Adela handed off her buckets with a smile, and we talked—she in rapid Mexican Spanish, me in halting gringo Spanglish. She told me about the years she worked in the tobacco fields. We rested. Then we went back to work.
Adela is one of 20 founding members of Anathoth Community Garden, an experiment in church-supported organic agriculture. The idea is simple: members pay $5 a year, donate two hours of their time a week and agree to work at whatever needs doing. In return, they receive a share of the weekly harvest—everything from arugula to Zapotec tomatoes—from March through November.
We grow food without harmful fertilizers or chemicals. We’ve built our raised beds by hand, and do nearly all the tasks—carting manure, weeding, planting—with hand tools. This decreases our dependence on the oil economy and provides us with exercise. We prefer the scythe to the weed-whacker, and return the energy taken from the soil in the form of vegetables back to the soil as compost. We keep the soil, as Sir Albert Howard says, “in good heart.” Our goal is to make Anathoth Community Garden sustainable in its most basic sense, meaning it will operate almost entirely by the work of sunlight and human hands.
The garden began with the murder of Bill King in 2003. Bill, a white man whose wife was black, was shot at his bait and tackle shop, and many thought the murder was racially motivated. The uneasy truce between blacks and whites in this small farming community seemed ready to snap. Blame was cast, and some people wanted revenge. Grace Hackney, pastor of Cedar Grove United Methodist Church, organized a prayer vigil that drew 100 residents of both races.

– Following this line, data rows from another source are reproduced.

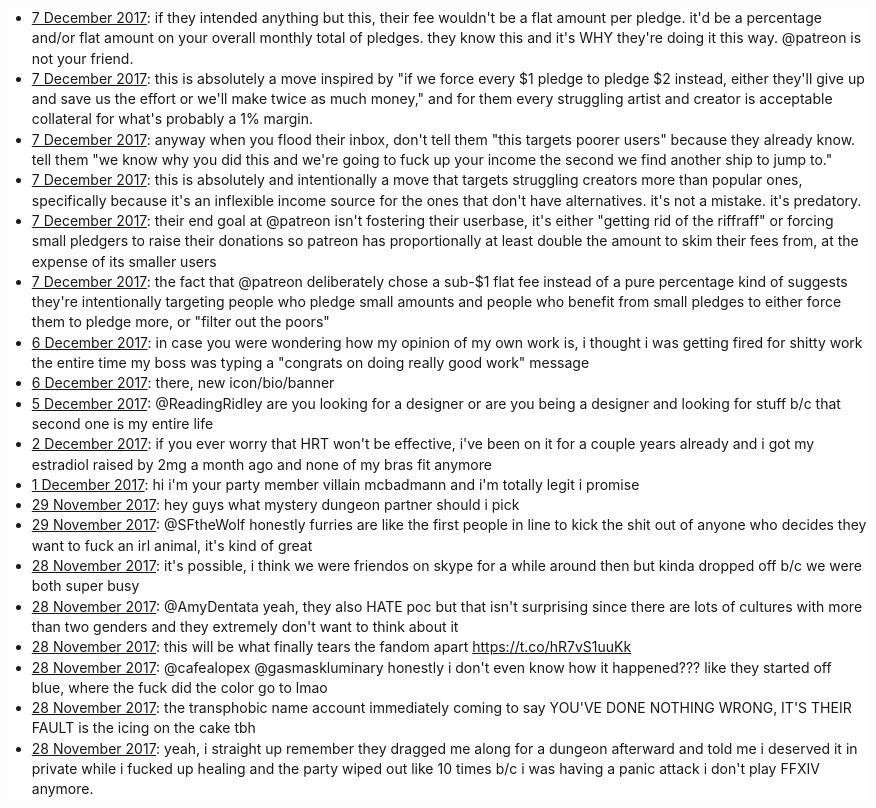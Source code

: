 * [ 7 December 2017](https://web.archive.org/web/20171207194329/https://twitter.com/RainBlackKat/status/938831885035294720): if they intended anything but this, their fee wouldn't be a flat amount per pledge. it'd be a percentage and/or flat amount on your overall monthly total of pledges. they know this and it's WHY they're doing it this way.  @patreon  is not your friend. 
* [ 7 December 2017](https://web.archive.org/web/20171207194329/https://twitter.com/RainBlackKat/status/938831885035294720): this is absolutely a move inspired by "if we force every $1 pledge to pledge $2 instead, either they'll give up and save us the effort or we'll make twice as much money," and for them every struggling artist and creator is acceptable collateral for what's probably a 1% margin. 
* [ 7 December 2017](https://web.archive.org/web/20171207194329/https://twitter.com/RainBlackKat/status/938831885035294720): anyway when you flood their inbox, don't tell them "this targets poorer users" because they already know. tell them "we know why you did this and we're going to fuck up your income the second we find another ship to jump to." 
* [ 7 December 2017](https://web.archive.org/web/20171207194329/https://twitter.com/RainBlackKat/status/938831885035294720): this is absolutely and intentionally a move that targets struggling creators more than popular ones, specifically because it's an inflexible income source for the ones that don't have alternatives. it's not a mistake. it's predatory. 
* [ 7 December 2017](https://web.archive.org/web/20171207194329/https://twitter.com/RainBlackKat/status/938831885035294720): their end goal at  @patreon  isn't fostering their userbase, it's either "getting rid of the riffraff" or forcing small pledgers to raise their donations so patreon has proportionally at least double the amount to skim their fees from, at the expense of its smaller users 
* [ 7 December 2017](https://web.archive.org/web/20171207194329/https://twitter.com/RainBlackKat/status/938831885035294720): the fact that  @patreon  deliberately chose a sub-$1 flat fee instead of a pure percentage kind of suggests they're intentionally targeting people who pledge small amounts and people who benefit from small pledges to either force them to pledge more, or "filter out the poors" 
* [ 6 December 2017](https://web.archive.org/web/20171206211630/https://twitter.com/RainBlackKat/status/938517530175594497): in case you were wondering how my opinion of my own work is, i thought i was getting fired for shitty work the entire time my boss was typing a "congrats on doing really good work" message 
* [ 6 December 2017](https://web.archive.org/web/20171206185019/https://twitter.com/RainBlackKat/status/938480741930979328): there, new icon/bio/banner 
* [ 5 December 2017](https://web.archive.org/web/20171205182923/https://twitter.com/RainBlackKat/status/938113086023663617): @ReadingRidley are you looking for a designer or are you being a designer and looking for stuff b/c that second one is my entire life 
* [ 2 December 2017](https://web.archive.org/web/20171202125149/https://twitter.com/RainBlackKat/status/936940970981117952): if you ever worry that HRT won't be effective, i've been on it for a couple years already and i got my estradiol raised by 2mg a month ago and none of my bras fit anymore 
* [ 1 December 2017](https://web.archive.org/web/20171201145820/https://twitter.com/RainBlackKat/status/936610422089748480): hi i'm your party member villain mcbadmann and i'm totally legit i promise 
* [29 November 2017](https://web.archive.org/web/20171129150244/https://twitter.com/RainBlackKat/status/935886753637990402): hey guys what mystery dungeon partner should i pick 
* [29 November 2017](https://web.archive.org/web/20171129001205/https://twitter.com/RainBlackKat/status/935662614255988738): @SFtheWolf honestly furries are like the first people in line to kick the shit out of anyone who decides they want to fuck an irl animal, it's kind of great 
* [28 November 2017](https://web.archive.org/web/20171128133556/https://twitter.com/RainBlackKat/status/935320725468143616): it's possible, i think we were friendos on skype for a while around then but kinda dropped off b/c we were both super busy 
* [28 November 2017](https://web.archive.org/web/20171128041232/https://twitter.com/RainBlackKat/status/935360737613983745): @AmyDentata yeah, they also HATE poc but that isn't surprising since there are lots of cultures with more than two genders and they extremely don't want to think about it 
* [28 November 2017](https://web.archive.org/web/20171128032831/https://twitter.com/RainBlackKat/status/935349660448935936): this will be what finally tears the fandom apart https://t.co/hR7vS1uuKk 
* [28 November 2017](https://web.archive.org/web/20171128030516/https://twitter.com/RainBlackKat/status/935343809394814978): @cafealopex @gasmaskluminary honestly i don't even know how it happened??? like they started off blue, where the fuck did the color go to lmao 
* [28 November 2017](https://web.archive.org/web/20171128131430/https://twitter.com/RainBlackKat/status/935340544133300225): the transphobic name account immediately coming to say YOU'VE DONE NOTHING WRONG, IT'S THEIR FAULT is the icing on the cake tbh 
* [28 November 2017](https://web.archive.org/web/20171128133556/https://twitter.com/RainBlackKat/status/935320725468143616): yeah, i straight up remember they dragged me along for a dungeon afterward and told me i deserved it in private while i fucked up healing and the party wiped out like 10 times b/c i was having a panic attack  i don't play FFXIV anymore.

Then, in 2005, Hackney initiated a series of community conversations (Faith-Food-Farm) that addressed the economic injustices that lay behind racial tensions. We have land, she said, yet the poor are hungry. Why not share the produce of a garden with those who need it? A descendant of a sharecropper donated five acres of land to Cedar Grove UMC, and Anathoth Community Garden was born. I was hired as the garden manager.

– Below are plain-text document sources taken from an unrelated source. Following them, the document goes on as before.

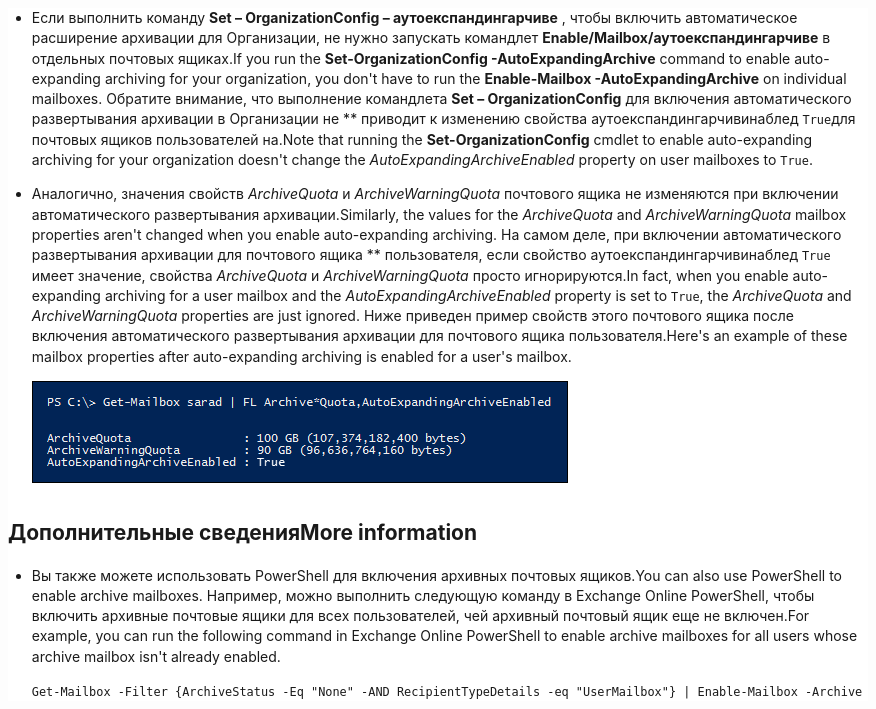 - <span data-ttu-id="9af43-153">Если выполнить команду **Set – OrganizationConfig – аутоекспандингарчиве** , чтобы включить автоматическое расширение архивации для Организации, не нужно запускать командлет **Enable/Mailbox/аутоекспандингарчиве** в отдельных почтовых ящиках.</span><span class="sxs-lookup"><span data-stu-id="9af43-153">If you run the **Set-OrganizationConfig -AutoExpandingArchive** command to enable auto-expanding archiving for your organization, you don't have to run the **Enable-Mailbox -AutoExpandingArchive** on individual mailboxes.</span></span> <span data-ttu-id="9af43-154">Обратите внимание, что выполнение командлета **Set – OrganizationConfig** для включения автоматического развертывания архивации в Организации не \*\* приводит к изменению свойства аутоекспандингарчивинаблед `True`для почтовых ящиков пользователей на.</span><span class="sxs-lookup"><span data-stu-id="9af43-154">Note that running the **Set-OrganizationConfig** cmdlet to enable auto-expanding archiving for your organization doesn't change the  *AutoExpandingArchiveEnabled*  property on user mailboxes to  `True`.</span></span>
    
- <span data-ttu-id="9af43-155">Аналогично, значения свойств *ArchiveQuota* и *ArchiveWarningQuota* почтового ящика не изменяются при включении автоматического развертывания архивации.</span><span class="sxs-lookup"><span data-stu-id="9af43-155">Similarly, the values for the  *ArchiveQuota*  and  *ArchiveWarningQuota*  mailbox properties aren't changed when you enable auto-expanding archiving.</span></span> <span data-ttu-id="9af43-156">На самом деле, при включении автоматического развертывания архивации для почтового ящика \*\* пользователя, если свойство аутоекспандингарчивинаблед `True`имеет значение, свойства *ArchiveQuota* и *ArchiveWarningQuota* просто игнорируются.</span><span class="sxs-lookup"><span data-stu-id="9af43-156">In fact, when you enable auto-expanding archiving for a user mailbox and the  *AutoExpandingArchiveEnabled*  property is set to  `True`, the  *ArchiveQuota*  and  *ArchiveWarningQuota*  properties are just ignored.</span></span> <span data-ttu-id="9af43-157">Ниже приведен пример свойств этого почтового ящика после включения автоматического развертывания архивации для почтового ящика пользователя.</span><span class="sxs-lookup"><span data-stu-id="9af43-157">Here's an example of these mailbox properties after auto-expanding archiving is enabled for a user's mailbox.</span></span> 
    
    ![Свойства ArchiveQuota и ArchiveWarningQuota игнорируются после включения автоматического развертывания архивации](media/6a1c1b69-5c4c-4267-aac8-53577667f03e.png)

  
## <a name="more-information"></a><span data-ttu-id="9af43-159">Дополнительные сведения</span><span class="sxs-lookup"><span data-stu-id="9af43-159">More information</span></span>

- <span data-ttu-id="9af43-160">Вы также можете использовать PowerShell для включения архивных почтовых ящиков.</span><span class="sxs-lookup"><span data-stu-id="9af43-160">You can also use PowerShell to enable archive mailboxes.</span></span> <span data-ttu-id="9af43-161">Например, можно выполнить следующую команду в Exchange Online PowerShell, чтобы включить архивные почтовые ящики для всех пользователей, чей архивный почтовый ящик еще не включен.</span><span class="sxs-lookup"><span data-stu-id="9af43-161">For example, you can run the following command in Exchange Online PowerShell to enable archive mailboxes for all users whose archive mailbox isn't already enabled.</span></span>

    ```
    Get-Mailbox -Filter {ArchiveStatus -Eq "None" -AND RecipientTypeDetails -eq "UserMailbox"} | Enable-Mailbox -Archive
    ```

White, middle-class Christians live comfortably in Cedar Grove, but within a five-mile radius there are at least 20 families without indoor plumbing. North Carolina has one of the fastest-growing Latino migrant worker populations in the country. Many of them were driven from their farms by falling corn and coffee prices, due in large part to economic trade policies like NAFTA. We’ve invited these landless farmers to grow food at Anathoth.
In the book of Jeremiah, planting gardens and seeking peace are symbiotic practices, exactly the kind of “companion planting” the church should be doing. For Christians, the way we eat represents our most profound engagement with each other. Sharing a meal of Yukon Gold potatoes and Swiss chard that you’ve grown with your neighbor is an extension of the Lord’s Table.

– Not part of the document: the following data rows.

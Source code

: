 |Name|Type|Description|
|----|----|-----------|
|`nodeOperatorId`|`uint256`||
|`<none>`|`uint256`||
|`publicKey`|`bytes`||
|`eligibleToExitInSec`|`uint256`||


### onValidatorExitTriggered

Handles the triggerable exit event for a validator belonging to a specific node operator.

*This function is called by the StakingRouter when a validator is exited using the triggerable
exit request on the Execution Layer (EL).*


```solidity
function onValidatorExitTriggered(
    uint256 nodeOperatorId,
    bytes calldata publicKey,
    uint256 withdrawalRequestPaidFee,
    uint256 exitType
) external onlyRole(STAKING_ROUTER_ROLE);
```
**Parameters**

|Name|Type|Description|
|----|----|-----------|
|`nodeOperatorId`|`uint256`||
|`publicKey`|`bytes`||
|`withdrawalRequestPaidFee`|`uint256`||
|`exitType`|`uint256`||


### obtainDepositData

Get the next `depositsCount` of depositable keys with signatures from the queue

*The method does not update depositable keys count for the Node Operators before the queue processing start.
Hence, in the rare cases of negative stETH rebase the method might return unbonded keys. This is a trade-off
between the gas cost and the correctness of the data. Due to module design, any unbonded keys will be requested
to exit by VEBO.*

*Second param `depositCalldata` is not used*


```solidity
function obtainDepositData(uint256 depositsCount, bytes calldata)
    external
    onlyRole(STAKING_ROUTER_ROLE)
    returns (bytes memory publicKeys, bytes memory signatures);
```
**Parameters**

Last November we broke ground, built two beds and planted two fall crops: garlic and blueberries. This spring we’ve built more beds and planted corn, potatoes, peas, peppers, tomatoes. The garden is a host site for Volunteers for Youth; we take from ten to 15 kids with community service hours to fulfill and put them to work. This summer we also have a seminary intern, and we have plans for a prison ministry and an apprenticeship program with a theological focus.
For the most part, the work has gone smoothly, but down the road from Anathoth live several known crack dealers. We’re close to the site of Bill’s murder. The killer was never apprehended; he or she may well have set foot in Anathoth Community Garden. But while some of us hang on to doubts—Why build a garden where crack dealers live? How will you deal with the bugs if you don’t spray pesticides? What if people steal your vegetables?—others see that God is up to something here. Dennis, who recently became a member of Anathoth, said, “I’ve been waiting to see something like this for 30 years. If a church is doing a community garden where blacks and whites and Latinos grow food together, I want to be involved.”
A new well now pumps a whopping 62 gallons a minute—more than enough to irrigate our two-acre garden even in severe drought. But I miss carrying buckets of water from the creek. There was something elemental about irrigating by hand. It connected us to farmers around the world who don’t have electricity, who have watered their crops this way for centuries. And the work of hauling gave me a feeling of wholeness that’s missing when I turn on the hydrant. The task reminded me of the simple dignity of manual labor.
I remember something Adela said back on that spring day when we were hauling water. On our umpteenth trip back up the hill, when my back muscles were beyond tired, I put down my buckets. I was ready to quit.
El trabajo es bien duro, no? “The work is hard, isn’t it?” I asked Adela.
Si, pero es bonito trabajar. “Yes,” she said, grinning, “but it’s a beautiful thing to work.”